A multistage ZuoRAT has been targeting a wide range of SOHO routers

New unusual malware targets home-office routers to spy on networks

ZuoRAT targes home office routers to obtain sensitive information or corporate data

ZuoRAT malware targets SOHO routers in North America and Europe. Hackers have employed the newly discovered multi-stage- remote access trojan to target remote workers via small office/ home office (SOHO) routers since 2020.^[1] Researchers believe this is the job of the state-sponsored hacker or a group.^[2] Security reports state that malware is highly targeted, and these campaigns show the complexity and sophisticated tactics and procedures of the threat actor.^[3]

Actors can leverage SOHO router access to maintain a low-detection presence on the target network and exploit sensitive information transiting the LAN

This remote access trojan grants the threat actors ability to pivot into the local network and gain access to additional systems on the LAN by hijacking network communications. This way it can maintain the access and be undetected. These stealthy operations target routers from ASUS, Cisco, DrayTek, and NETGEAR and have been running for two years already.

The campaign started back at the beginning of the global pandemic

The start of the pandemic and rapid shift to remote work motivated criminals to use the opportunity to subvert the traditional defense-in-depth protections and target these weak points of the new network perimeter. Home devices are now more purchased but rarely monitored or patched,^[4] so these SOHO routers can be a great target. This possibly state-backed hacker group has used this opportunity already.

The ZuoRAT, once deployed on the targeted router, bypasses the authentication, and attackers are provided with eh in-depth network reconnaissance capabilities and traffic collection via passive network sniffing.^[5] The malware allows to compromise of other devices on the same network and launch other malware like Cobalt Strike beacons by relying on DNS and HTTP hijacking.

It was discovered that two other trojans got delivered onto already hacked devices during these attacks. C++-based one dubbed CBeacon that targeted Windows workstations and a go-based threat named GoBeacon. This one could infiltrate Linux and Mac systems besides targeting Windows machines.

Sophisticated actors affecting networks for years

Those additional malware deployments helped attackers to download, upload various files, run commands, hijack network traffic and inject other processes to gain persistence on those compromised devices. Those routers that got compromised were also added to the botnet used to proxy command and control traffic to hinder detection efforts. Analysis shows that the group affected at least 80 separate targets.

These capabilities of gaining access to SOHO devices of different models, collecting host and LAN information, sampling and hijacking network communications to gain persistence and access to in-land devices, and leveraging multi-stage soloed router to router communications indicate a highly sophisticated actor group behind the campaign. It is possible that these campaigns were running undetected on the edge of targeted networks for years.

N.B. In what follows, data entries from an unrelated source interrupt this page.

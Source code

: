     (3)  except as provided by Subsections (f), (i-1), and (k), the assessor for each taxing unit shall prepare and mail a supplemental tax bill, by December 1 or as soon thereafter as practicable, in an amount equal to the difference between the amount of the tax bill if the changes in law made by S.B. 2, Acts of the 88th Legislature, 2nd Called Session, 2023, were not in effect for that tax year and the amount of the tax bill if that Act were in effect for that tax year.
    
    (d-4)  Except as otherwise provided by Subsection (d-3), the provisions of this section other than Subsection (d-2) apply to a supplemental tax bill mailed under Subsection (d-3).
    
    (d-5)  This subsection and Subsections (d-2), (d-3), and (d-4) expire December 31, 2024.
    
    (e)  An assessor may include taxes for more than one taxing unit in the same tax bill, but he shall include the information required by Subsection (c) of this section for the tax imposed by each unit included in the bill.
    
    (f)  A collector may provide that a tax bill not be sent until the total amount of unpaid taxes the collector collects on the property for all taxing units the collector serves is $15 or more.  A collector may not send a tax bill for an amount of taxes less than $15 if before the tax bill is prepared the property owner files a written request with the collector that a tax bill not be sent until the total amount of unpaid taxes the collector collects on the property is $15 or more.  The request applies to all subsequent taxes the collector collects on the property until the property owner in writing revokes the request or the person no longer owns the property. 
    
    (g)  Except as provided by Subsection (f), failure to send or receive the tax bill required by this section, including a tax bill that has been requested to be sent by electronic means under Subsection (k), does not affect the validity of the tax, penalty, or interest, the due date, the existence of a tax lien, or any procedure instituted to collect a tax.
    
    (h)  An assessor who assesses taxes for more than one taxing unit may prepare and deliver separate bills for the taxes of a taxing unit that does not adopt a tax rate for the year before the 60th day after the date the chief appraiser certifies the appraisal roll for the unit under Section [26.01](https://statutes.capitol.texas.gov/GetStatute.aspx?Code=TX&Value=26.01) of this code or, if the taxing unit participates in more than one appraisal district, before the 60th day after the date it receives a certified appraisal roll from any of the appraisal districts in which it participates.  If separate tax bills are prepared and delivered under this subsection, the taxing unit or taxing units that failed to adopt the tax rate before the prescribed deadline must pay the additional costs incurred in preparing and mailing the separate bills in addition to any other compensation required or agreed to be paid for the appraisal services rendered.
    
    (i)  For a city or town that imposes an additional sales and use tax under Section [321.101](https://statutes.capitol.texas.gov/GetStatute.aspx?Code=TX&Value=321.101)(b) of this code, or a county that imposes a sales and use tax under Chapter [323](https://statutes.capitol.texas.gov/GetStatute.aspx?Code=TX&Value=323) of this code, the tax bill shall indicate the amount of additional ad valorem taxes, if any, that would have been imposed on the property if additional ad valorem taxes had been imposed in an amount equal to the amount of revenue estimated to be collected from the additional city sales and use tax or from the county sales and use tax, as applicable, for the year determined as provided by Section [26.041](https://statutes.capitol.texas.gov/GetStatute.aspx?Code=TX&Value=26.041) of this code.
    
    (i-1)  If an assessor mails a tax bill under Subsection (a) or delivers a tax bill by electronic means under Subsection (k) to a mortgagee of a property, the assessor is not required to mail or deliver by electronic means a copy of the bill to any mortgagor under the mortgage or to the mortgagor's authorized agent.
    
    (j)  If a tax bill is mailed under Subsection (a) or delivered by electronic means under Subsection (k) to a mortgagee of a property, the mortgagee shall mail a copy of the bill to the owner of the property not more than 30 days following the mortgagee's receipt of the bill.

Organizations should keep a close watch on that small office or home office devices too, and look out for any signs of activity outlined by the Black Lotus Lab research team. These sophisticated and highly targeted campaigns can indicate that attackers are not limited to the small number of victims that have been already discovered. It is possible to mitigate the risk and patch planning that includes router devices could be one of the methods.